Start of The records
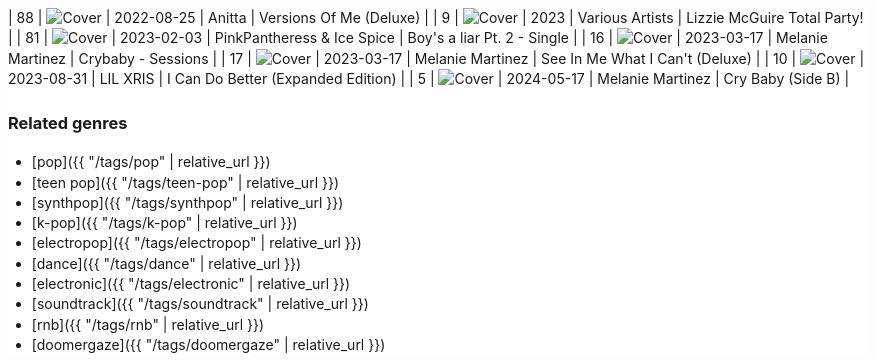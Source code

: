 | 88 | ![Cover](https://i.discogs.com/0R9cxQcDwG5Fx_0rUJ5qBlcAl8OrwTXP4xdzpD-F4to/rs:fit/g:sm/q:40/h:150/w:150/czM6Ly9kaXNjb2dz/LWRhdGFiYXNlLWlt/YWdlcy9SLTczNjY3/MDMtMTQzOTkyNjAx/MC0zNzk2LmpwZWc.jpeg) | 2022-08-25 | Anitta | Versions Of Me (Deluxe) |
| 9 | ![Cover](https://i.discogs.com/GI1kawXX_WImQLdkh351zrlXYhSMY8MnnPYNkcrhhIU/rs:fit/g:sm/q:40/h:150/w:150/czM6Ly9kaXNjb2dz/LWRhdGFiYXNlLWlt/YWdlcy9SLTYyNDIw/Ny0xMTY1MjQ0MjIy/LmpwZWc.jpeg) | 2023 | Various Artists | Lizzie McGuire Total Party! |
| 81 | ![Cover](https://i.discogs.com/DrLKjrpaGG0yp7hnY8mY4RKw6Xw4658_6orVB3PcIhc/rs:fit/g:sm/q:40/h:150/w:150/czM6Ly9kaXNjb2dz/LWRhdGFiYXNlLWlt/YWdlcy9SLTI2MDU4/Nzg3LTE2NzYwNjQ0/MzMtNDA4NC5qcGVn.jpeg) | 2023-02-03 | PinkPantheress &amp; Ice Spice | Boy&#39;s a liar Pt. 2 - Single |
| 16 | ![Cover](https://i.discogs.com/dim1b65G-7QpaO2vjpXRtTgfCOvsV2Y7tNsepCBoIj0/rs:fit/g:sm/q:40/h:150/w:150/czM6Ly9kaXNjb2dz/LWRhdGFiYXNlLWlt/YWdlcy9SLTYzMzQw/OTctMTQxNjcyMjM4/NC02NjA3LmpwZWc.jpeg) | 2023-03-17 | Melanie Martinez | Crybaby - Sessions |
| 17 | ![Cover](https://i.discogs.com/MH1BQQ0QfhI2mmDEze59doFTBl3LIJJL0zCk2RsmNbI/rs:fit/g:sm/q:40/h:150/w:150/czM6Ly9kaXNjb2dz/LWRhdGFiYXNlLWlt/YWdlcy9SLTkwMDc2/NTEtMTQ3MzE3MDY4/Mi01NTAzLmpwZWc.jpeg) | 2023-03-17 | Melanie Martinez | See In Me What I Can&#39;t (Deluxe) |
| 10 | ![Cover](https://i.discogs.com/hmGuXdZY2U8yc0dgeoiYO5URN1Cxf8wgmJw192vT6zI/rs:fit/g:sm/q:40/h:150/w:150/czM6Ly9kaXNjb2dz/LWRhdGFiYXNlLWlt/YWdlcy9SLTMwNTQz/NDgxLTE3MTQ0NDI2/NTAtNzUyMy5qcGVn.jpeg) | 2023-08-31 | LIL XRIS | I Can Do Better (Expanded Edition) |
| 5 | ![Cover](https://i.discogs.com/R_71tNTy0LKlj4dbmcnpg24nnh_g-AUIegWDfrDSt30/rs:fit/g:sm/q:40/h:150/w:150/czM6Ly9kaXNjb2dz/LWRhdGFiYXNlLWlt/YWdlcy9SLTcyNTgx/NDktMTQ3NTY1NzM0/My0yODkwLmpwZWc.jpeg) | 2024-05-17 | Melanie Martinez | Cry Baby (Side B) |

### Related genres

- [pop]({{ "/tags/pop" | relative_url }})
- [teen pop]({{ "/tags/teen-pop" | relative_url }})
- [synthpop]({{ "/tags/synthpop" | relative_url }})
- [k-pop]({{ "/tags/k-pop" | relative_url }})
- [electropop]({{ "/tags/electropop" | relative_url }})
- [dance]({{ "/tags/dance" | relative_url }})
- [electronic]({{ "/tags/electronic" | relative_url }})
- [soundtrack]({{ "/tags/soundtrack" | relative_url }})
- [rnb]({{ "/tags/rnb" | relative_url }})
- [doomergaze]({{ "/tags/doomergaze" | relative_url }})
End of The records
= Try it =
An answer consisting of the number alone is required: how many lines in the entries hold the string "tags"?

= Exercise result =
10